Slovenia: quick update – fronts are open

So, Slovenia has been rushing towards the electoral season, almost no presence of the EU Presidency in the press. In fact, this surprises me a lot, the government in my opinion has not managed to make a positive story out of the Presidency – something that it could have easily done, judging by the uncritical attitude of most of the Slovenians to the EU…

However, there were other issues in the press recently.

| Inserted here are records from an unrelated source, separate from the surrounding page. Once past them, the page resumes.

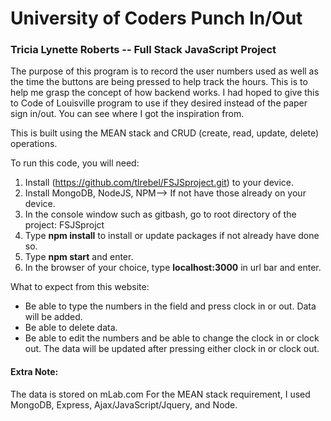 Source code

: # University of Coders Punch In/Out
### Tricia Lynette Roberts -- Full Stack JavaScript Project

The purpose of this program is to record the user numbers used as well as the time the buttons are being pressed to help track the hours. This is to help me grasp the concept of how backend works. I had hoped to give this to Code of Louisville program to use if they desired instead of the paper sign in/out. You can see where I got the inspiration from. 

This is built using the MEAN stack and CRUD (create, read, update, delete) operations. 

To run this code, you will need:

1. Install (https://github.com/tlrebel/FSJSproject.git) to your device.
2. Install MongoDB, NodeJS, NPM--> If not have those already on your device.
3. In the console window such as gitbash, go to root directory of the project: FSJSprojct
4. Type **npm install** to install or update packages if not already have done so.
5. Type **npm start** and enter.
6. In the browser of your choice, type **localhost:3000** in url bar and enter.

What to expect from this website:

* Be able to type the numbers in the field and press clock in or out. Data will be added.
* Be able to delete data.
* Be able to edit the numbers and be able to change the clock in or clock out. The data will be updated after pressing either clock in or clock out.

#### Extra Note:
The data is stored on mLab.com
For the MEAN stack requirement, I used MongoDB, Express, Ajax/JavaScript/Jquery, and Node.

First, former long-serving Prime Minister and then President Janez Drnovšek died. A lot has been written about his life and his work, so I will not try to add my lines to it. Shortly, he was the right person in the right place at the right time for Slovenia. He managed to bring Slovenia through very turbulent times of transition, while maintaining a sounds political balance. He hasn’t been really right or left, he was a pragmatic politician/technocrat closer to liberal values than anything else. His death united Slovenians in mourning as has perhaps never happened in the past. Few days, and the unity will be over.

Second, and this is relatively old…The Foreign Minister Rupel has performed at his best over a number of cases. As noted by the Financial Times, he has been a bit to pushy over the Croatian Ecologic and Fisheries Zone recently, while chairing the EU Council of Ministers. For a diplomat, I would myself expect a bit more reservation over an issue that is at least seen as mostly bilateral. True, he has managed to bring Italy and the European Commission on board, but the sea border dispute with Croatia is a long-present element of the Slovenian foreign policy. And now it has been pushed on the EU table. The very same minister has also witnessed a leaking Ministry as I noted before. Notes from a meeting with a senior official from the US have have not revealed that Slovenia would be following a blind pro-US policy over Kosovo while chairing the EU, but rather that the Ministry of Mr Rupel is full of dissatisfied diplomats that are ready to break codes of conduct to damage the Minister. Not a very positive sight. In addition, the internal inquiry that aimed at finding out the source of the leaked document, has been declared illegal (the Ministry reviewed some 110.000 calls of its employees). Time for Mr Rupel to go.

Third, the country has entered e hysteric state of “anti-tycoonism”. The CEO/owners of the three largest (SCT, Vegrad, Primorje) construction companies in Slovenia have been arrested in what has been mostly judged as a Scorsese-style police action. They have been accused of bribing a state official (who has also been arrested) and probably more will come out in the future investigations. The so-called “construction lobby” has been widely perceived as a gang on its own, running the show according to its own laws. And although the accused will defend themselves from liberty, the legal action has earned Janša some political points. What should have been an impartial investigation of the police, is now perceived as a political action. Good for Janša, bad for the rule of law. His party is now even with Pahor’s Social Democrats. And this means the story is far from over (Pengovsky has a nice overview here).

Apart from this, Slovenia has witnessed a period of nice sunny weather. I’ve done some decent mountain biking in shorts myself.